The Fundsmith Equity Fund achieved an average annual return of 16.6% (in pounds) over the past three years to the end of last year, according to its January 2020 factsheet.

Terry Smith, the chief executive and chief investment officer of London-headquartered Fundsmith, has managed the fund since it was launched in 2010.

Personal Finance asked Smith about the fund’s investment strategy and performance.

What is your investment philosophy when it comes to managing this fund? 

First, we seek to buy good companies. This may sound blindingly obvious, but you might be surprised how many investors either don’t do this or do not have a good definition of a high-quality business. In our view, a high-quality business can sustain a high return on operating capital employed. We invest in companies whose assets are intangible and difficult to replicate. We want companies that are resilient to change, particularly technological innovation, and with growth potential. We avoid anything that needs leverage or debt in order to generate returns. The companies in our portfolio are superior to those in the main indices on any of the financial measures of returns, profitability, cash flow, or balance sheet strength.

Second, we try not to overpay. Our portfolio consists of companies that are fundamentally a lot better than the average of those in the S&P 500 or FTSE 100 and are valued more highly than the average FTSE 100 company and a bit higher than the average S&P 500 company but with significantly higher quality. It is wise to bear in mind that “highly rated” does not equate to “expensive” any more than “lowly rated” equates to “cheap”.

And last, we try to do nothing – ideally, holding on to our portfolio companies forever so we can benefit from the compounding in value of our investments over time as the companies continue to reinvest their cash flows. Our aim to minimise portfolio turnover remains one of our objectives and in 2019 this was again achieved with a negative portfolio turnover during the period. Why is this important? It helps to minimise costs, and minimising the costs of investment is a vital contribution to achieving a satisfactory outcome as an investor.

Which shares contributed significantly to the fund’s performance over the above-mentioned period? 

The five top-performing shares over the past three years in terms of their contribution to the fund have been:

  • PayPal, the leader in online payments outside China. We have owned it since it was spun out of eBay. It has been our top-performing share for three years running, which dispels the myth that you can prosper by taking profits.

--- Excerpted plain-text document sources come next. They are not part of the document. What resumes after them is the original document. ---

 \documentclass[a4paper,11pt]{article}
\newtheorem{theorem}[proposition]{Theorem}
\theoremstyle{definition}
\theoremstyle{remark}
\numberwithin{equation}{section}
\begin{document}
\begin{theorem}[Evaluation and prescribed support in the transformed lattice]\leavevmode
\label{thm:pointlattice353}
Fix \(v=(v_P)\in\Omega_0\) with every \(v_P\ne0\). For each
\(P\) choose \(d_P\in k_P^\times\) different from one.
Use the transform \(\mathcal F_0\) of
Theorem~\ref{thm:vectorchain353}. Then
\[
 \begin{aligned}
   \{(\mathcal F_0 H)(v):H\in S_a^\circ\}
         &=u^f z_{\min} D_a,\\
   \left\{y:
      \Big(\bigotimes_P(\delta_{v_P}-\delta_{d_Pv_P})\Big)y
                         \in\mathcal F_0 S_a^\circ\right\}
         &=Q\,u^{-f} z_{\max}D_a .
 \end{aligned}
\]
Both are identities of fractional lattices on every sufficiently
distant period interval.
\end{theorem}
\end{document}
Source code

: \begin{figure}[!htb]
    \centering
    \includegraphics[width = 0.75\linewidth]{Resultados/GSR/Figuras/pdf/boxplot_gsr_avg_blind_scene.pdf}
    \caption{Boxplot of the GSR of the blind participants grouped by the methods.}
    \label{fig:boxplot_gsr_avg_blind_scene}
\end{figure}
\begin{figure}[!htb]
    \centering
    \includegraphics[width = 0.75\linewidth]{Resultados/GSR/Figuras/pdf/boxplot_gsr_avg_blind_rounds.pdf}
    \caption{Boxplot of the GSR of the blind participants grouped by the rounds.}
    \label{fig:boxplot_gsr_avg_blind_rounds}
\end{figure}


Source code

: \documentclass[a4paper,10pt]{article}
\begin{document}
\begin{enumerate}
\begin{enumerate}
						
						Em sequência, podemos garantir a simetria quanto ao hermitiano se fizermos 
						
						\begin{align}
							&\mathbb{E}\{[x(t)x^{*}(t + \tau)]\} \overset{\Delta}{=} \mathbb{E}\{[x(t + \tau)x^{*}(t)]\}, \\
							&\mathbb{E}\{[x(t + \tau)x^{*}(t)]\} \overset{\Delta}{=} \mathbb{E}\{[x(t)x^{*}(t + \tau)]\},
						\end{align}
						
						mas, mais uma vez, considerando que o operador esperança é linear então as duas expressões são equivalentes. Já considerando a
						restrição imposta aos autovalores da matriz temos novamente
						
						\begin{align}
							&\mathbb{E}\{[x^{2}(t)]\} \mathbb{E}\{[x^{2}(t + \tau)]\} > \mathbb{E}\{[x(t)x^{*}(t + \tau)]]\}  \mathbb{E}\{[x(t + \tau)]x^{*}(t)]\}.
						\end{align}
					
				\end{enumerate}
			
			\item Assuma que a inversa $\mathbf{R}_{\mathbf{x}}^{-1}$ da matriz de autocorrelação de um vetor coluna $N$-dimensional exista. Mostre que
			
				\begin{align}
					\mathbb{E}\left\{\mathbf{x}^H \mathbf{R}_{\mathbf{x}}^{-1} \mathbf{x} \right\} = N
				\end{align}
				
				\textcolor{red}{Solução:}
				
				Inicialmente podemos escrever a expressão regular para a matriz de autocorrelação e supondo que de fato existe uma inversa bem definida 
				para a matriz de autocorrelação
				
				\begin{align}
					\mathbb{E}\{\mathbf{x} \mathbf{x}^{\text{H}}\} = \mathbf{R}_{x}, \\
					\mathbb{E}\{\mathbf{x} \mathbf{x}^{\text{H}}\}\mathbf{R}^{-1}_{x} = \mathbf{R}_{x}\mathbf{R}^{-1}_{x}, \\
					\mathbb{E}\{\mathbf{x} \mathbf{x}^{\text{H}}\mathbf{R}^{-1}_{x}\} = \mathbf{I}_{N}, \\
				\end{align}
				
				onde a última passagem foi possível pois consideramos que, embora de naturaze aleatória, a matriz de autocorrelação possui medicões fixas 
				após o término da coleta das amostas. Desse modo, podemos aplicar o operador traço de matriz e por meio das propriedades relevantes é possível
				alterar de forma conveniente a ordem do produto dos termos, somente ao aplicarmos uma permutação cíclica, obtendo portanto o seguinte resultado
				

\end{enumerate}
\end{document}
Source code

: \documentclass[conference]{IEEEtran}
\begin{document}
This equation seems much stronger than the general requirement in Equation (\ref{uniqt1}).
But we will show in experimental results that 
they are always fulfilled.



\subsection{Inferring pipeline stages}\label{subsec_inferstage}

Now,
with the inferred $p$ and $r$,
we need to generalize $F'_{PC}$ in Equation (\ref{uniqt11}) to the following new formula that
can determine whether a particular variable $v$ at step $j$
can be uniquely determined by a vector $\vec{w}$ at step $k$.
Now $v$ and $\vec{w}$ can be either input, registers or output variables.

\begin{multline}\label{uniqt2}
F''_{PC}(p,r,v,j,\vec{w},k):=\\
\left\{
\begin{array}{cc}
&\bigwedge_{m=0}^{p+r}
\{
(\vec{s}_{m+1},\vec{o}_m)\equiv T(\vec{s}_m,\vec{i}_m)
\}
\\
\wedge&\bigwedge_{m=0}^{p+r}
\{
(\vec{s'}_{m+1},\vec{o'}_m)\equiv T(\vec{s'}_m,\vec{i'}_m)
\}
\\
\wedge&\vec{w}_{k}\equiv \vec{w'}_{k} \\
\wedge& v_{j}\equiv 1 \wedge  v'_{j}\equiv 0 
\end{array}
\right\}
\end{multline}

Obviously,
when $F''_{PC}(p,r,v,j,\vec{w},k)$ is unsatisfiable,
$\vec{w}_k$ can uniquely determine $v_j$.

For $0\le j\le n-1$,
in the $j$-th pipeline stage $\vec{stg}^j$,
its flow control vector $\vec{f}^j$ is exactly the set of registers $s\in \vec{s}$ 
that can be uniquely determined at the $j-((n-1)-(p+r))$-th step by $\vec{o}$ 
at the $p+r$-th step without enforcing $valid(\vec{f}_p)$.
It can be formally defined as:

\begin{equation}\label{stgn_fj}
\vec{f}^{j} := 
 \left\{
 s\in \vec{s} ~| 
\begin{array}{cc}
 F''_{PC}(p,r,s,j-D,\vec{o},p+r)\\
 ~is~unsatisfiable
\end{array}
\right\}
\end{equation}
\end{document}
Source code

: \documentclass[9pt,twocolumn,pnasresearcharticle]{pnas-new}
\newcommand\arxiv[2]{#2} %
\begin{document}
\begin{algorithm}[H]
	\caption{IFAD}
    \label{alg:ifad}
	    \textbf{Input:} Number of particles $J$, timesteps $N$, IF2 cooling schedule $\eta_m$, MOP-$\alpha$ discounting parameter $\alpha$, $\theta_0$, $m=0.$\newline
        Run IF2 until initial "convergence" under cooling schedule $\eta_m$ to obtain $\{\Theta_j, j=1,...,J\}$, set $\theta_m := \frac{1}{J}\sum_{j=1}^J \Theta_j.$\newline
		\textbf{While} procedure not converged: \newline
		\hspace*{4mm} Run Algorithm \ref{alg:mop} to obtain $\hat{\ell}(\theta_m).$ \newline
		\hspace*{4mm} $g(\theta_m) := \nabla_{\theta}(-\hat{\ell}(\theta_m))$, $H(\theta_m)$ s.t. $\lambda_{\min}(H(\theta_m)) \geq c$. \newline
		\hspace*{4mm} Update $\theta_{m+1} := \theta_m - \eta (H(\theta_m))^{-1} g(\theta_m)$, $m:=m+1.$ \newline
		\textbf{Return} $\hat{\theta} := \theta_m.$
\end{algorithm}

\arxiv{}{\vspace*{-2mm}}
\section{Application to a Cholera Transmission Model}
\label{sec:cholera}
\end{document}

  • Microsoft has been in our top five performing shares five times over the years since we bought it. Its successful transition to a cloud-based business under Satya Nadella has delivered extraordinary value creation.

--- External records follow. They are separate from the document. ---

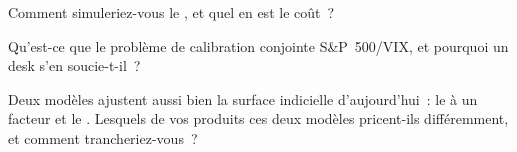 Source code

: \begin{interviewq}\label{iq:dv:rough-volatility-and-forward-variance-models:4}
Comment simuleriez-vous le , et quel en est le coût~?
\end{interviewq}

\begin{interviewq}\label{iq:dv:rough-volatility-and-forward-variance-models:5}
Qu'est-ce que le problème de calibration conjointe S\&P~500/VIX, et pourquoi un desk s'en soucie-t-il~?
\end{interviewq}

\begin{interviewq}\label{iq:dv:rough-volatility-and-forward-variance-models:6}
Deux modèles ajustent aussi bien la surface indicielle d'aujourd'hui~: le  à un facteur et le . Lesquels de vos produits
ces deux modèles pricent-ils différemment, et comment trancheriez-vous~?
\end{interviewq}
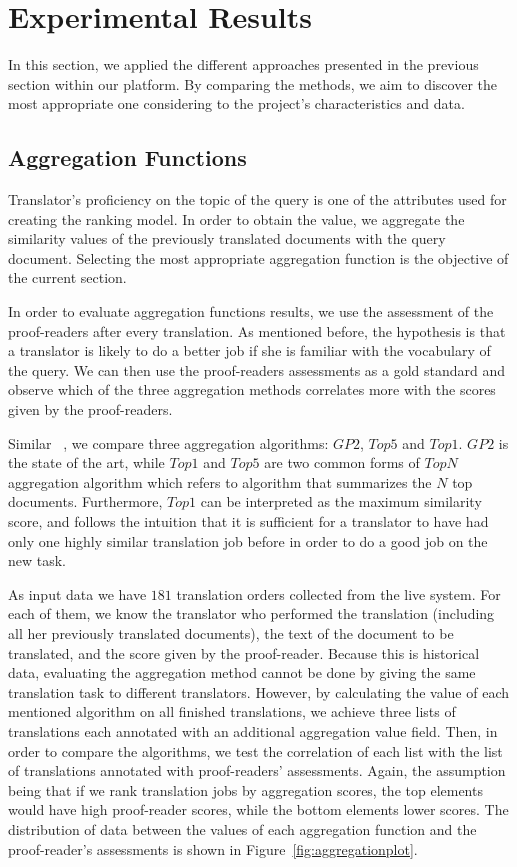 \section{Experimental Results}
\label{sec:apply}
In this section, we applied the different approaches presented in the previous section within our platform. By comparing the methods, we aim to discover the most appropriate one considering to the project's characteristics and data. 

\subsection{Aggregation Functions}
Translator's proficiency on the topic of the query is one of the attributes used for creating the ranking model. In order to obtain the value, we aggregate the similarity values of the previously translated documents with the query document. Selecting the most appropriate aggregation function is the objective of the current section.

In order to evaluate aggregation functions results, we use the assessment of the proof-readers after every translation. As mentioned before, the hypothesis is that a translator is likely to do a better job if she is familiar with the vocabulary of the query. We can then use the proof-readers assessments as a gold standard and observe which of the three aggregation methods correlates more with the scores given by the proof-readers. 

Similar ~\cite{agg-gp2}, we compare three aggregation algorithms: $GP2$, $Top5$ and $Top1$. $GP2$ is the state of the art, while $Top1$ and $Top5$ are two common forms of $TopN$ aggregation algorithm which refers to algorithm that summarizes the $N$ top documents. Furthermore, $Top1$ can be interpreted as the maximum similarity score, and follows the intuition that it is sufficient for a translator to have had only one highly similar translation job before in order to do a good job on the new task.

As input data we have $181$ translation orders collected from the live system. For each of them, we know the translator who performed the translation (including all her previously translated documents), the text of the document to be translated, and the score given by the proof-reader. Because this is historical data, evaluating the aggregation method cannot be done by giving the same translation task to different translators. However, by calculating the value of each mentioned algorithm on all finished translations, we achieve three lists of translations each annotated with an additional aggregation value field. Then, in order to compare the algorithms, we test the correlation of each list with the list of translations annotated with proof-readers' assessments. Again, the assumption being that if we rank translation jobs by aggregation scores, the top elements would have high proof-reader scores, while the bottom elements lower scores. The distribution of data between the values of each aggregation function and the proof-reader's assessments is shown in Figure~\ref{fig:aggregationplot}.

  • Estée Lauder, the leading US cosmetics company.  

  • IDEXX Labs, the world’s leading supplier of veterinary diagnostics equipment. Pets are on a journey in terms of increasing spend on healthcare just like their human owners. Pets are treated like full family members, and the need for diagnostics is greater than in humans for a simple reason: they can’t speak.

  • Visa, another payment processor. They all have the ability to grow by replacing the use of cash.

What opportunities and challenges will the fund face over the coming year, and, following from this, how will the fund be positioned? 

We are focused on investing in quality companies, and we are convinced that our strategy can deliver superior returns over the long term. We do not waste time worrying about factors that we cannot control. We won’t change our strategy.